OCCORRE TORNARE al Conte uno. Il 4 gennaio De Luca scrive al premier: «Evitare che nell’ambito del procedimento ex art. 116 terzo comma Costituzione, instaurato dalle Regioni del Nord per maggiore autonomia legislativa, amministrativa, finanziaria e fiscale, vengano però pregiudicate le ragioni di solidarietà sociale, perequazione, redistribuzione e assicurazione del giusto mantenimento dei livelli essenziali delle prestazioni a favore di tutti i cittadini. Tali ragioni sono previste dall’art. 119 della Costituzione». Cosa stava succedendo? La ministra leghista per le Autonomie, Erika Stefani, stava procedendo con le tre regioni a tappe forzate.

IL 20 GIUGNO 2019 è Stefani a dichiarare: «L’autonomia è ufficialmente incardinata! Con Conte abbiamo stabilito la road map sulle fasi finali della trattativa. Con il presidente abbiamo confermato la necessità di un passaggio preliminare, alla firma, del testo delle intese nelle commissioni parlamentari» (Salvini e il Papeete ne fermeranno la corsa). De Luca, che per lungo tempo si è descritto come un leghista del Sud, ha reagito mostrando i muscoli: «Siamo pronti a raccogliere la sfida». Il 10 luglio manda la «proposta di Accordo preliminare in merito all’Intesa prevista dall’articolo 116, terzo comma, della Costituzione».

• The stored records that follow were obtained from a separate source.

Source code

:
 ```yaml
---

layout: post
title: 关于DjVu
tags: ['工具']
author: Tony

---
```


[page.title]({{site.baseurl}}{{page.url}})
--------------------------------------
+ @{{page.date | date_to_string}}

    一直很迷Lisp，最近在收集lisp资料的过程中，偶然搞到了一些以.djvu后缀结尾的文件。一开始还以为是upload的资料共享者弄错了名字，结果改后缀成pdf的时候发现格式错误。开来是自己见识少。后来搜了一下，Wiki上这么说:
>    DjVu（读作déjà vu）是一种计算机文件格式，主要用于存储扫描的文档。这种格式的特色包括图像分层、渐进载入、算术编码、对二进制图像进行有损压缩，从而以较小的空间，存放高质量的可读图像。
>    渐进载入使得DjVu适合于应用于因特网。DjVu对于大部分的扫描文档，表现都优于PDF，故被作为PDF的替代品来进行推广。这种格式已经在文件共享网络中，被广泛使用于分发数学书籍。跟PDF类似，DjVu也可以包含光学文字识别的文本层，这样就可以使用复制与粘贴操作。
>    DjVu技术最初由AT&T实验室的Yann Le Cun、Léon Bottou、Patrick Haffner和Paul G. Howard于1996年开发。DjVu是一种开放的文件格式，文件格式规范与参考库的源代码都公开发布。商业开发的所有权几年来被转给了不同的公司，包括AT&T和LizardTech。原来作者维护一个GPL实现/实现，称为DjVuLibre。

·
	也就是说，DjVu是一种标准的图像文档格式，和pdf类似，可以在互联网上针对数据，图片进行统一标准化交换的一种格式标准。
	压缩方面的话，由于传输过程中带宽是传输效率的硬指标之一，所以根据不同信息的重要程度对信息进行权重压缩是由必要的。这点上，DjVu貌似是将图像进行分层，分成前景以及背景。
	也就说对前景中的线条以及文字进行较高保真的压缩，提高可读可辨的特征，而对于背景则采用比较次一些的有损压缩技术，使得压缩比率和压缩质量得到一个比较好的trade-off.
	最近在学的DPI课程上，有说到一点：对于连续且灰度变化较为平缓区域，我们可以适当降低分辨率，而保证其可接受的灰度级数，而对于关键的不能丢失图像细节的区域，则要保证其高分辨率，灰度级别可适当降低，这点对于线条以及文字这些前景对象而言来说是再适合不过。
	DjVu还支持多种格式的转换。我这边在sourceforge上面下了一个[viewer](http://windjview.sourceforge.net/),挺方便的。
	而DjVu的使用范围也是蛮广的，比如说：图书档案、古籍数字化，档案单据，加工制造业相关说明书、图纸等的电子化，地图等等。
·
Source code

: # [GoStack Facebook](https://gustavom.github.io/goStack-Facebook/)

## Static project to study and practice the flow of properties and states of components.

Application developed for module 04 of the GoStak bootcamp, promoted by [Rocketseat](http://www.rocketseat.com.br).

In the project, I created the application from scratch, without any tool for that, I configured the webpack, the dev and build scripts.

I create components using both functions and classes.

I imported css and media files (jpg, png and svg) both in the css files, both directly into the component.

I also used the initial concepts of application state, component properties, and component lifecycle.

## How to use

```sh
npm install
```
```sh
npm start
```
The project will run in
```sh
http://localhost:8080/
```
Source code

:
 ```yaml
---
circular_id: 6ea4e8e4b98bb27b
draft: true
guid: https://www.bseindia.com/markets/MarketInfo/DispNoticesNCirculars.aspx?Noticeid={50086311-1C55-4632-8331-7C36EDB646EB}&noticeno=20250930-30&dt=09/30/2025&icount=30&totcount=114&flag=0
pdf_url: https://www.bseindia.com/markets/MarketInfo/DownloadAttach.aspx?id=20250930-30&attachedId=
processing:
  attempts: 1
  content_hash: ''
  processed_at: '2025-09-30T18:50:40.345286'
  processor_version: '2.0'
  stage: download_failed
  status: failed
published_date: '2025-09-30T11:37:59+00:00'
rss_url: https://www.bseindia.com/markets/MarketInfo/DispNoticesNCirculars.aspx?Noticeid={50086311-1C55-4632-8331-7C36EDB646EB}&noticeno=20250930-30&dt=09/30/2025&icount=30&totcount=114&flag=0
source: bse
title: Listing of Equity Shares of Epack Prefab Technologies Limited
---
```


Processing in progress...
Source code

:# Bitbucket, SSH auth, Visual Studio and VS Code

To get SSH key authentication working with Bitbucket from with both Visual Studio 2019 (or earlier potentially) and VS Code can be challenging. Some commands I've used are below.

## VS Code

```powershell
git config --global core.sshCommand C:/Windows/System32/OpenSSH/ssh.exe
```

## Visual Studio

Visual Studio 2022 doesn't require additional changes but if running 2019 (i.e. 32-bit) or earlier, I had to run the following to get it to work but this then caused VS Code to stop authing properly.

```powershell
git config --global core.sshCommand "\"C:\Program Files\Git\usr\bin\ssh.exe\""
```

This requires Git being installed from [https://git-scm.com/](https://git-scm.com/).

CALDEROLI lo accusa di essersi mosso in linea con Veneto e Lombardia, il testo però su scuola e sanità recita: «Istruzione e formazione professionale, compatibilmente con il carattere nazionale della scuola pubblica; tutela della salute: autonomia piena in materia sanitaria, fatto salvo il carattere nazionale dell’organizzazione sanitaria pubblica e la funzione dello Stato di vigilanza sulla qualità e omogeneità dei servizi al cittadino». Sulla spesa storica: «Qualora i livelli essenziali delle prestazioni e i relativi fabbisogni e costi standard non siano stati definiti, lo Stato provvede alla loro determinazione entro un anno dall’approvazione, da parte delle Camere, dell’Intesa; nelle more, e comunque non oltre il primo anno, l’attribuzione avviene sulla base della spesa destinata a carattere permanente, fissa e ricorrente, a legislazione vigente».

TRE ANNI FA molti commentatori sottolinearono la spregiudicatezza di una tattica che legittimava nei fatti le richieste di Veneto, Lombardia ed Emilia Romagna, nonostante i distinguo e i richiami nel testo ai Lep, al fondo perequativo e al superamento della spesa storica. Una linea che adesso lo stesso De Luca ha corretto: «La bozza Calderoli è contro la Costituzione e va ritirata. Abbiamo un’intesa con Puglia, Basilicata, Calabria, Lazio, Molise, regioni del centro». E si sono fatti sentire anche il pugliese Emiliano e il calabrese Occhiuto. Ieri è stato La Russa a ribadire: «L’autonomia ci trova d’accordo se non costituisce un motivo di debolezza per l’unità nazionale ma bisogna contemperarla con un’istituzione che faccia da contrappeso». L’allusione è al presidenzialismo e i tempi si allungano.